The potential complexity is evident when we consider the possibilities of defining different kinds of fish through inheritance. In chapter four of the MBS inheritance is used to define fish that have different ways of moving, DarterFiah and SlowFish, and in the exercises additional variations such as CircleFish and TurningDarterFish. There are many exercises that can be based on different variations of movement. In addition, as suggested in a couple exercises in chapter 4, we could define fish that have different ways of breeding through inheritance. If we modify the act method slightly by placing the probabilistic decision of whether a fish dies or not in the die method, rather than in the act method, then we could define through inheritance additional variations of fish with different ways of determining whether they die. Suppose that we have the three ways for fish to move as defined in chapter four: the original threeway movement, the slow movement and the darter movement. Suppose in addition that we define fish with three ways of breeding: the original all-or-none breeding, independent breeding where a fish decides whether to place a child in each empty neighbor independently, and breed-only-one, where when a fish breeds, according to a given probability, it produces only one child placed into a randomly selected empty neighbor. Finally suppose that we define two ways that a fish can die: one based on a random choice as in the original fish, a second based on the age of a fish (assuming that the fish has been modified to have an age). In order to get different combinations of different ways of moving, different ways of breeding, and different ways of dying through inheritance, we would get a complex inheritance hierarchy, as shown below. If we add a new movement, we would need to add several classes to get all possibile combinations with breeding and dying behavior. This goes against the philosophy of object-oriented design and programming to minimize the repetition of code.

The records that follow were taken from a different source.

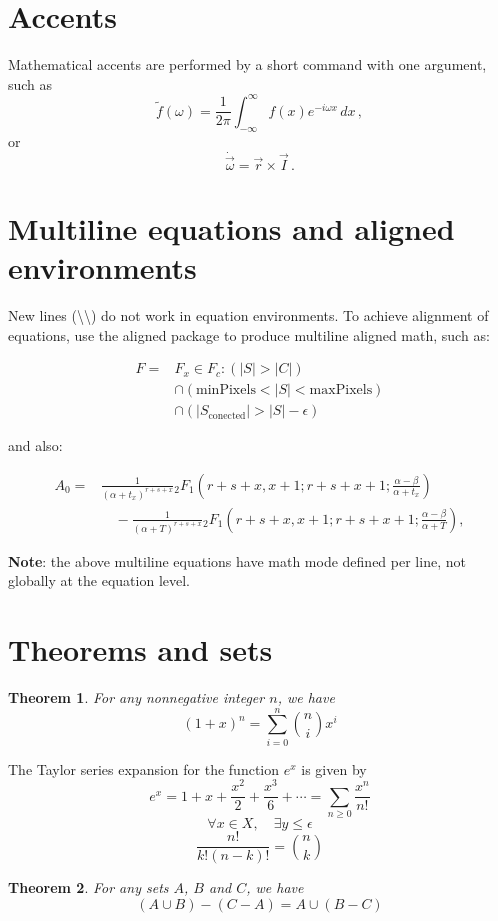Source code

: \section{Accents}
Mathematical accents are performed by a short command with one
argument, such as
\[
    \tilde f(\omega)=\frac{1}{2\pi}
    \int_{-\infty}^\infty f(x)e^{-i\omega x}\,dx\,,
\]
or
\[
    \dot{\vec \omega}=\vec r\times\vec I\,.
\]

\section{Multiline equations and aligned environments}

New lines (\textbackslash \textbackslash) do not work in equation environments. To achieve alignment of equations, use the aligned  package to produce multiline aligned math, such as:

\begin{center}
    \begin{align}
        F = & F_{x} \in  F_{c} : (|S| > |C|)                        \\
            & \cap (\mathrm{minPixels}  < |S| < \mathrm{maxPixels}) \\
            & \cap (|S_{\mathrm{conected}}| > |S| - \epsilon)
    \end{align}
\end{center}

and also:
\newline
\begin{center}
    \begin{align}
        A_0 = & \frac{1}{(\alpha+t_x)^{r+s+x}}{}_2 F_1\left( r+s+x,x+1;r+s+x+1;\frac{\alpha-\beta}{\alpha + t_x} \right)      \\
              & \quad - \frac{1}{(\alpha+T)^{r+s+x}}{}_2 F_1\left( r+s+x,x+1;r+s+x+1;\frac{\alpha-\beta}{\alpha + T} \right),
    \end{align}
\end{center}

\textbf{Note}: the above multiline equations have math mode defined per line, not globally at the equation level.

\section{Theorems and sets}
\newtheorem{theorem}{Theorem}
\newtheorem{corollary}[theorem]{Corollary}
\newtheorem{lemma}[theorem]{Lemma}
\newtheorem{definition}[theorem]{Definition}
\begin{theorem}
    For any nonnegative integer $n$, we have
    $$(1+x)^n = \sum_{i=0}^n {n \choose i} x^i$$
\end{theorem}
The Taylor series expansion for the function $e^x$ is given by
\begin{equation}
    e^x = 1 + x + \frac{x^2}{2} + \frac{x^3}{6} + \cdots = \sum_{n\geq 0} \frac{x^n}{n!}
\end{equation}
\[ \forall x \in X, \quad \exists y \leq \epsilon \]
\[ \frac{n!}{k!(n-k)!} = \binom{n}{k} \]
\begin{theorem}
    For any sets $A$, $B$ and $C$, we have
    $$ (A\cup B)-(C-A) = A \cup (B-C)$$
\end{theorem}
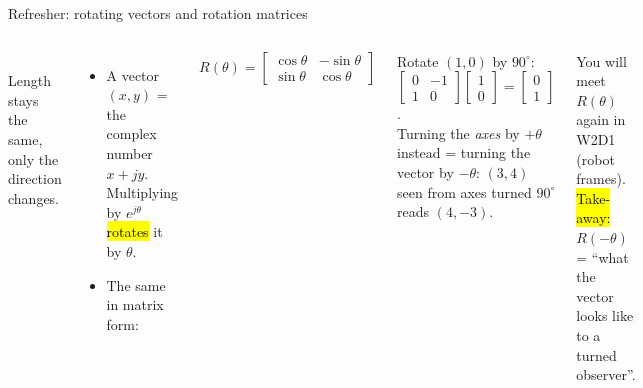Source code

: \documentclass[aspectratio=169,10pt]{beamer}
\begin{document}
\begin{frame}[t]{Refresher: rotating vectors and rotation matrices}
\begin{columns}[T,onlytextwidth]
\centering
{}\\
\small Length stays the same, only the direction changes.
\begin{itemize}\small
\item A vector $(x,y)$ = the complex number $x+jy$. Multiplying by $e^{j\theta}$ \hl{rotates} it by $\theta$.
\item The same in matrix form:
\end{itemize}
\begin{eqbox}\centering
$R(\theta)=\begin{bmatrix}\cos\theta&-\sin\theta\\ \sin\theta&\cos\theta\end{bmatrix}$
\end{eqbox}
\begin{defbox}[Example]
\small Rotate $(1,0)$ by $90^\circ$: $\begin{bmatrix}0&-1\\1&0\end{bmatrix}\!\begin{bmatrix}1\\0\end{bmatrix}=\begin{bmatrix}0\\1\end{bmatrix}$.\\[1mm]
Turning the \emph{axes} by $+\theta$ instead = turning the vector by $-\theta$: $(3,4)$ seen from axes turned $90^\circ$ reads $(4,-3)$.
\end{defbox}
\small You will meet $R(\theta)$ again in W2D1 (robot frames).\\ \hl{Take-away:} $R(-\theta)$ = ``what the vector looks like to a turned observer''.
\end{columns}
\end{frame}
\end{document}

The strategy design pattern gives one way one simplifying this situation. We refactor the Fish class to have an instance variable for each type of action. The specific instance variable assigned to a fish by its constructor will provide the "strategy" or algorithm for that action, and different subclasses of the main class or interface specifying that action will provide different strategies. The diagram for this approach, with only movement and breeding behavior, not dying, is shown below.
The lab for this unit gives more details on how to implement this version of the Fish class with the needed supplementary classes for each action. When it is done, a different way of moving can be added by defining only one new class. It will be combined with different ways of breeding through composition rather than through inheritance, as shown in the diagram. The combinatorial explosion of the inheritance-only approach has been tamed by combining composition and inheritance.